One of my favorite developments in recent years is the AJAX-driven dynamic search results filtering that you find on sites like Kayak.com and Endless.com. From a usability perspective, it’s a giant leap forward in product and results filtering that genuinely puts the user in the driver seat allowing real-time filtering driven by color swatches, slider bars and other similarly intuitive controls. It’s truly “fine tuning” of results.
However, like a lot of things on the web that are cool, fun and dreamt up by innovative web developers, this AJAX-powered filtering method can wreak havoc on your site’s “search engine friendliness” and ultimately negatively impact your natural search rankings.
AJAX is not a technology that search engines understand yet. To understand how search engine crawlers experience AJAX features, you have to turn off your browser’s JavaScript and then attempt to use the site as you normally would. You’ll find that some sites simply display a message telling you that you must have JavaScript enabled in order to view the site. In web programming parlance, a site like this is said to “not fail gracefully.” Those sites that do fail gracefully still allow the user (and search engine crawlers) to navigate the site and find the information they’re looking for. If you turn off your JavaScript and try this out for yourself, you’ll notice that the user-experience is no longer fluid because the pages have to reload in order to display updated content. You’ll also notice that instead of remaining on the same URL, you are now being taken deeper and deeper into SEO hell as more and more parameters are tacked on to the URL in order to facilitate the filtering process.
Example of URL from Endless.com for Men’s Adidas Lace-up Fashion Sneakers, size 10 in white.
The URL for the same product search performed with javascript turned off:
OUCH! (and I should mention that I was not able to get the same set of product results with javascript turned off).
It’s not just AJAX that causes these URL-based problems for search engine crawlers. Other common features that have similar undesirable side effects are:
- Session tracking with URL session IDs
- Site search utilities for searching content within a site
- URL Tracking parameters parameters for visitor analysis or affiliate tracking
- Printer-friendly page versions
Why is this so bad for SEO?
At the most basic level, it’s creating a huge duplicate content problem that just multiplies with each new option that you throw into the mix. I’m not talking about the type of cross-domain duplicate content associated with stealing another site’s content that can get your site penalized. Not all duplicate content problems are so nefarious. Duplicate content within a site is not that uncommon, especially with blogs, and doesn’t result in any sort of penalty.

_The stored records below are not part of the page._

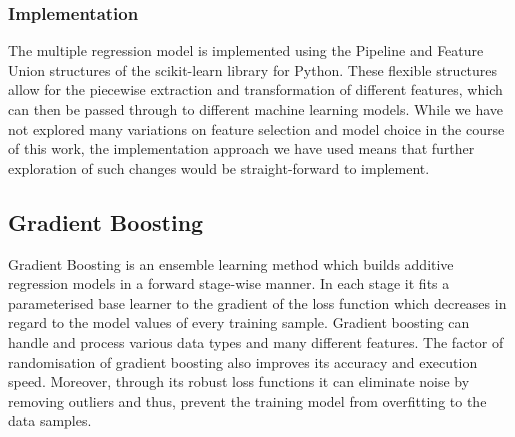\documentclass{article} %
\begin{document}
\subsubsection*{Implementation}
The multiple regression model is implemented using the Pipeline and Feature Union structures of the scikit-learn library for Python.  These flexible structures allow for the piecewise extraction and transformation of different features, which can then be passed through to different machine learning models.  While we have not explored many variations on feature selection and model choice in the course of this work, the implementation approach we have used means that further exploration of such changes would be straight-forward to implement.


\subsection*{Gradient Boosting}
Gradient Boosting is an ensemble learning method which builds additive regression models in a forward stage-wise manner. In each stage it fits a parameterised base learner to the gradient of the loss function which decreases in regard to the model values of every training sample. Gradient boosting can handle and process various data types and many different features. The factor of randomisation of gradient boosting also improves its accuracy and execution speed. Moreover, through its robust loss functions it can eliminate noise by removing outliers and thus, prevent the training model from overfitting to the data samples.
\end{document}
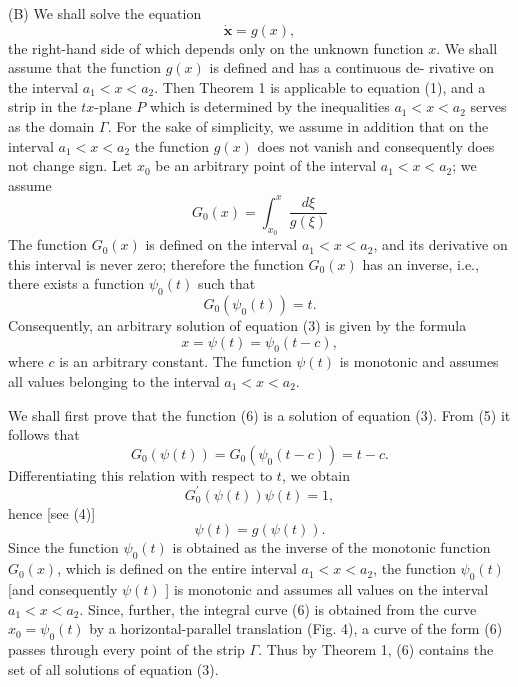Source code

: \documentclass[10pt,a5paper]{book}
\theoremstyle{plain}
\theoremstyle{definition}
\theoremstyle{remark}
\begin{document}
(B) We shall solve the equation
\begin{equation*}
\dot{\boldsymbol{x}}=g(x), \tag{3}
\end{equation*}
the right-hand side of which depends only on the unknown function $x$. We shall assume that the function $g(x)$ is defined and has a continuous de-
rivative on the interval $a_{1}<x<a_{2}$. Then Theorem 1 is applicable to equation (1), and a strip in the $t x$-plane $P$ which is determined by the inequalities $a_{1}<x<a_{2}$ serves as the domain $\Gamma$. For the sake of simplicity, we assume in addition that on the interval $a_{1}<x<a_{2}$ the function $g(x)$ does not vanish and consequently does not change sign. Let $x_{0}$ be an arbitrary point of the interval $a_{1}<x<a_{2}$; we assume
\begin{equation*}
G_{0}(x)=\int_{x_{0}}^{x} \frac{d \xi}{g(\xi)} \tag{4}
\end{equation*}
The function $G_{0}(x)$ is defined on the interval $a_{1}<x<a_{2}$, and its derivative on this interval is never zero; therefore the function $G_{0}(x)$ has an inverse, i.e., there exists a function $\psi_{0}(t)$ such that
\begin{equation*}
G_{0}\left(\psi_{0}(t)\right)=t . \tag{5}
\end{equation*}
Consequently, an arbitrary solution of equation (3) is given by the formula
\begin{equation*}
x=\psi(t)=\psi_{0}(t-c), \tag{6}
\end{equation*}
where $c$ is an arbitrary constant. The function $\psi(t)$ is monotonic and assumes all values belonging to the interval $a_{1}<x<a_{2}$.

We shall first prove that the function (6) is a solution of equation (3). From (5) it follows that
\begin{equation*}
G_{0}(\psi(t))=G_{0}\left(\psi_{0}(t-c)\right)=t-c . \tag{7}
\end{equation*}
Differentiating this relation with respect to $t$, we obtain
\[
G_{0}^{\prime}(\psi(t)) \psi(t)=1,
\]
hence [see (4)]
\[
\psi(t)=g(\psi(t)) .
\]
Since the function $\psi_{0}(t)$ is obtained as the inverse of the monotonic function $G_{0}(x)$, which is defined on the entire interval $a_{1}<x<a_{2}$, the function $\psi_{0}(t)$ [and consequently $\psi(t)$ ] is monotonic and assumes all values on the interval $a_{1}<x<a_{2}$. Since, further, the integral curve (6) is obtained from the curve $x_{0}=\psi_{0}(t)$ by a horizontal-parallel translation (Fig. 4), a curve of the form (6) passes through every point of the strip $\Gamma$. Thus by Theorem 1, (6) contains the set of all solutions of equation (3).
\end{document}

The problem with duplicate content within a site is that it dilutes the strength of your site and very often creates problems with indexation. Think of a well-optimized, duplicate content-free site like a well-brewed beer. Adding duplicate content is like adding water—if you add enough you lose the taste of the beer. From a more technical perspective, what’s happening is that the search engines are finding multiple pages that are optimized for a given keyword, each with a different number of external links pointing to it. So, instead of having one strong page the search engines would favor, a site ends up with many weaker pages that have much less potential to rank.
There are other undesirable side effects from this duplicate content problem. One is that the wrong page from your site might end up ranking. A perfect example of this is the “printer-friendly” version of page, which is duplicate content of the “regular” page, typically has no navigation and might lack the formatting and call to action of the regular page. You would not want a visitor landing on the printer friendly version of the page directly from the search results.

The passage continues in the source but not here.